DATA SECTION >>
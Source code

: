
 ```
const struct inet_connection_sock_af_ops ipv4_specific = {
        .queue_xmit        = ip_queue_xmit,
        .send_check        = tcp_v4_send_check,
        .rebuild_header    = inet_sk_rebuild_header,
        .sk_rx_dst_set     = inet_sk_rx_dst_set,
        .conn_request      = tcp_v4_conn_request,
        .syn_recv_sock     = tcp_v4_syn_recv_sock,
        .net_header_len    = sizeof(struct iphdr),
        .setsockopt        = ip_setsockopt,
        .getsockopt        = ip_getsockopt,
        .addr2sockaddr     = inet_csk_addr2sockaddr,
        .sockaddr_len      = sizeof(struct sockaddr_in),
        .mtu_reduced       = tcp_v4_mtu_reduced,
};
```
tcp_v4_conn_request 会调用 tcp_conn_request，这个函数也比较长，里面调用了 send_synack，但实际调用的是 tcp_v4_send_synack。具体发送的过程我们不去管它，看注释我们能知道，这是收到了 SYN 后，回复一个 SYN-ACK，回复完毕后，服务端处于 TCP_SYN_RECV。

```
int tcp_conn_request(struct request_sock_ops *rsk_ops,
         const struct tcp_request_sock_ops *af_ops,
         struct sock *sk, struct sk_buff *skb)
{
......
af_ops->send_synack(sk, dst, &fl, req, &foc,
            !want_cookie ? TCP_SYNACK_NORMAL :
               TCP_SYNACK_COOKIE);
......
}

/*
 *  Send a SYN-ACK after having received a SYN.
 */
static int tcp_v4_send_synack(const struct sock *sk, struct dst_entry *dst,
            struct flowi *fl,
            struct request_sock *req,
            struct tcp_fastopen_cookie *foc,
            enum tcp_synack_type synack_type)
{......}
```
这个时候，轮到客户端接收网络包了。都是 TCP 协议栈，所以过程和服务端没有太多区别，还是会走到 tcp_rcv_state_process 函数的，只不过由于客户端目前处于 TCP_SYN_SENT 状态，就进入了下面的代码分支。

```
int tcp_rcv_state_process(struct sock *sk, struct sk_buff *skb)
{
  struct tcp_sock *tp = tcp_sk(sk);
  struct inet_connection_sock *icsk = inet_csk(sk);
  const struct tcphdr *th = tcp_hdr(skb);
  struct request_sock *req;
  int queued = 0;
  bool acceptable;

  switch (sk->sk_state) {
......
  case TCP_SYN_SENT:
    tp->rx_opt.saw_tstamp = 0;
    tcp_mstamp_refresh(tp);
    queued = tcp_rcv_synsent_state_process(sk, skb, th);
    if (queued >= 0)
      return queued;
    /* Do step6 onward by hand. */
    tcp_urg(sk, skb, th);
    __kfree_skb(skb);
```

PROBLEM TO WORK ON >> From the first line to the last, copy the records without alteration.

TASK RESPONSE >>
Source code

:
 ```
const struct inet_connection_sock_af_ops ipv4_specific = {
        .queue_xmit        = ip_queue_xmit,
        .send_check        = tcp_v4_send_check,
        .rebuild_header    = inet_sk_rebuild_header,
        .sk_rx_dst_set     = inet_sk_rx_dst_set,
        .conn_request      = tcp_v4_conn_request,
        .syn_recv_sock     = tcp_v4_syn_recv_sock,
        .net_header_len    = sizeof(struct iphdr),
        .setsockopt        = ip_setsockopt,
        .getsockopt        = ip_getsockopt,
        .addr2sockaddr     = inet_csk_addr2sockaddr,
        .sockaddr_len      = sizeof(struct sockaddr_in),
        .mtu_reduced       = tcp_v4_mtu_reduced,
};
```
tcp_v4_conn_request 会调用 tcp_conn_request，这个函数也比较长，里面调用了 send_synack，但实际调用的是 tcp_v4_send_synack。具体发送的过程我们不去管它，看注释我们能知道，这是收到了 SYN 后，回复一个 SYN-ACK，回复完毕后，服务端处于 TCP_SYN_RECV。

```
int tcp_conn_request(struct request_sock_ops *rsk_ops,
         const struct tcp_request_sock_ops *af_ops,
         struct sock *sk, struct sk_buff *skb)
{
......
af_ops->send_synack(sk, dst, &fl, req, &foc,
            !want_cookie ? TCP_SYNACK_NORMAL :
               TCP_SYNACK_COOKIE);
......
}

/*
 *  Send a SYN-ACK after having received a SYN.
 */
static int tcp_v4_send_synack(const struct sock *sk, struct dst_entry *dst,
            struct flowi *fl,
            struct request_sock *req,
            struct tcp_fastopen_cookie *foc,
            enum tcp_synack_type synack_type)
{......}
```
这个时候，轮到客户端接收网络包了。都是 TCP 协议栈，所以过程和服务端没有太多区别，还是会走到 tcp_rcv_state_process 函数的，只不过由于客户端目前处于 TCP_SYN_SENT 状态，就进入了下面的代码分支。

```
int tcp_rcv_state_process(struct sock *sk, struct sk_buff *skb)
{
  struct tcp_sock *tp = tcp_sk(sk);
  struct inet_connection_sock *icsk = inet_csk(sk);
  const struct tcphdr *th = tcp_hdr(skb);
  struct request_sock *req;
  int queued = 0;
  bool acceptable;

  switch (sk->sk_state) {
......
  case TCP_SYN_SENT:
    tp->rx_opt.saw_tstamp = 0;
    tcp_mstamp_refresh(tp);
    queued = tcp_rcv_synsent_state_process(sk, skb, th);
    if (queued >= 0)
      return queued;
    /* Do step6 onward by hand. */
    tcp_urg(sk, skb, th);
    __kfree_skb(skb);
```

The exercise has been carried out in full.